Keep in mind that potty training is a big stepping stone for children.  It is an idea and process that they have to get used to.  They are at an age where they are exploring their independence, they are figuring out their voice, likes and dislikes and the ability to use the potty on their own is just another avenue for them to express this new-found freedom.  So without further ado, here are some tips to help potty train your children.

  • Communicate

Getting your child to tell you when they need to potty depends on the child.  After all, some children are more talkative than others.  However, if a parent sets up a channel of communication where the child not only feels safe to communicate, but is rewarded for doing so then this will only make your job as a parent easier and puddle-free.

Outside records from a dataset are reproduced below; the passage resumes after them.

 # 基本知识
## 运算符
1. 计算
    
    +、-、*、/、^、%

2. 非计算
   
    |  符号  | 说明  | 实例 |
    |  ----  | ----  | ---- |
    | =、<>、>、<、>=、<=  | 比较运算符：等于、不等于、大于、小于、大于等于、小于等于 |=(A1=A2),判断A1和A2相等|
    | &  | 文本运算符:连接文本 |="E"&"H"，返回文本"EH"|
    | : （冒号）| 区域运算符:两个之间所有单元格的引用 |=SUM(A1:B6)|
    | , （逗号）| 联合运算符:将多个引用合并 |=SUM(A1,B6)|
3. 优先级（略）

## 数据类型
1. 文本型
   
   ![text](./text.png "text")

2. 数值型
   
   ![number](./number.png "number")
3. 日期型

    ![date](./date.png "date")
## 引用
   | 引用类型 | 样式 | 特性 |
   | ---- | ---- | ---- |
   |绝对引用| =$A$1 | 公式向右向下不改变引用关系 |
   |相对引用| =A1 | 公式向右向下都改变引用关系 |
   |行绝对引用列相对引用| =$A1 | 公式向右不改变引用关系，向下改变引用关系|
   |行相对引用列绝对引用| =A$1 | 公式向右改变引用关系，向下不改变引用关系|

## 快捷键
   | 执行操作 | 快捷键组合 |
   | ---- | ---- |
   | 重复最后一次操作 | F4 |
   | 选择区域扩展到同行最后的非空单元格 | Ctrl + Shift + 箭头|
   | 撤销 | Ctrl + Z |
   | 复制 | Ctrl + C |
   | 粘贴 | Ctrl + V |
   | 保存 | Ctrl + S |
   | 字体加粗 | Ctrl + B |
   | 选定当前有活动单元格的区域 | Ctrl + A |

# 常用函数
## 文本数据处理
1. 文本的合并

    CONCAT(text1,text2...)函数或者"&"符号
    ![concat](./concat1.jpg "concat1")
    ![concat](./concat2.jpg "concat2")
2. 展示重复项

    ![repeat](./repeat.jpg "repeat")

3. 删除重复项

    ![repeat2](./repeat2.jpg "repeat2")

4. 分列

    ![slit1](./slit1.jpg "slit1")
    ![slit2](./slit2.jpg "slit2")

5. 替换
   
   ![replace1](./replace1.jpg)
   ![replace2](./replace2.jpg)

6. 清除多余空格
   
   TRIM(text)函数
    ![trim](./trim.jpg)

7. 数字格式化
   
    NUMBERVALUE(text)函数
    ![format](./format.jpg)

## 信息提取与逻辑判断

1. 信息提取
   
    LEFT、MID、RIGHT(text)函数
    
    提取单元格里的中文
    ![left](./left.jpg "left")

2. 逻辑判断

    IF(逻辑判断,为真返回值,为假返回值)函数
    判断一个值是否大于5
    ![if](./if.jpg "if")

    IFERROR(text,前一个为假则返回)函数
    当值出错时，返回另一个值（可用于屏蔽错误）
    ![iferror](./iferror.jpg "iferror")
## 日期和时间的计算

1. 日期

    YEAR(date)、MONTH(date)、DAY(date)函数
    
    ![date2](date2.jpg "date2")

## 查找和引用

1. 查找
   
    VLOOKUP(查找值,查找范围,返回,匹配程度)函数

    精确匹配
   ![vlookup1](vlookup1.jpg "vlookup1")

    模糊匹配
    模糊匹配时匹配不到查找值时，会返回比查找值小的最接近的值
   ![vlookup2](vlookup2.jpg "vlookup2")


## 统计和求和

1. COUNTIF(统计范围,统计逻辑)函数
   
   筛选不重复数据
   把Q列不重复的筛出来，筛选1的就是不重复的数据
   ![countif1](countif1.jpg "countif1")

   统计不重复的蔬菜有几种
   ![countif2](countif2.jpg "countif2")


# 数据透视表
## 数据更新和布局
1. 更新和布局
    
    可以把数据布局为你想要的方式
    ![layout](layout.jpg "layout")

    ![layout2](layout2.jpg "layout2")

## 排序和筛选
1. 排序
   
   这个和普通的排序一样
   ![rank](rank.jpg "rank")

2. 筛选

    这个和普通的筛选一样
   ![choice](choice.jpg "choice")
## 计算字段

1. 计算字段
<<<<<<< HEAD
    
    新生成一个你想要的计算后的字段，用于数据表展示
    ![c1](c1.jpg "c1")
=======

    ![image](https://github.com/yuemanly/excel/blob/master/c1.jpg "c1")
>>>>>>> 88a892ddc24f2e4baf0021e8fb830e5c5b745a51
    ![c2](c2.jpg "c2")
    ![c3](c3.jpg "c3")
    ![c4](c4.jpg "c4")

  • Get them on a schedule

Some children may go right after meals, and other children might go before bedtime or playtime.  Understanding and knowing your child’s routine will support you in knowing when to take them to the toilet.  Something that may support you before potty training is already knowing or having implemented a schedule in place.  For example, every morning they wake up at 8am, they have breakfast at 8:30am, followed by playtime, etc.  Having a schedule in place will support you in knowing when in the day they go number one or number two.


  • Let them run around naked

Some children, including boys, tend to go on their own when they run around the house naked.  There is one parent at our school, Little Human Scholars preschool and playschool, who has been doing this for a week or two, and her son has been going on his own without even asking his mommy or daddy for help!


  • Go as often as possible… every 15 minutes if needed!

Keep in mind that every child is different and will require different potty training strategies to ease them into this new practice.  While some children may take to the new experience like a duck in water, other children may need to be reminded often.  After all, there is so much to see, and do and touch as a child, that it can be easy to forget that they have started a new routine!  Reminding your child often, every 15 minutes if needed, does support some children in remembering and anchoring the whole potty training process.  This may require one parent taking some time off work if a maid or nanny is not available.


  • Celebrate the little wins.

When your child does manage to go on the big boy or big girl potty, celebrate with them!  Compliment them on the work they have done and do a happy dance with them!  This positive anchoring will support them in looking forward to the potty as opposed to being scared or intimidated by it.


  • Accidents happen! No biggie!

When your child has an accident, don’t make a big deal out of it and don’t discourage them by punishing or yelling at them.  Again, this is a new routine that may take a bit of practice.  They didn’t learn how to walk the first time they tried; it took a bit of time and patience before the right neural connections were made within their brain.  The same goes for potty training.  One of the things my daughter and I did during her potty training days was to say in a sing-song way, “OOPS!  I made a mistake; but mistakes are good because they help us to grow!”  This supported her self-confidence as she got older.


  • Limit bedtime drinks

An old rule but a good rule, limit bedtime drinks…unless you really like waking up in the middle of the night to change sheets and clean mattresses!  Some parents prefer not to give drinks up to two hours before bed.  While this may work in some temperate zones such as the United States and some parts of Europe, this can be difficult in places near the equator such as Malaysia.  If bedtime drinks absolutely cannot be limited, try keeping a diaper on during the night just until they can confidently wake up without a wet diaper!


  • Read the cues!

Every child communicates differently; some children are very good with verbal communication while others may start to do a little “I gotta go” dance, or make an intensely focused face….like they are trying to solve a complex math problem.  Understand the cues your child gives and waste no time to get them to the bathroom!


  • Make it into a game!

Kids love games, at least most of them do.  One cool idea I found while scouring the internet was to create a little table where they can put stickers every time they successfully use the potty!  At the end of the row you can reward them with a fun activity or outing, such as going to the petting zoo or visiting a water park.


In summary, every child is different and not every tip may work for him or her.  Keep in mind that putting these tips into effect may take a few days for the information and process to sink into your child’s consciousness… after all, repetition is a big part of the learning process for children and adults alike!  So give it some time, and see which tips works best for you and your child.  Wishing you a fun and fulfilling potty training experience!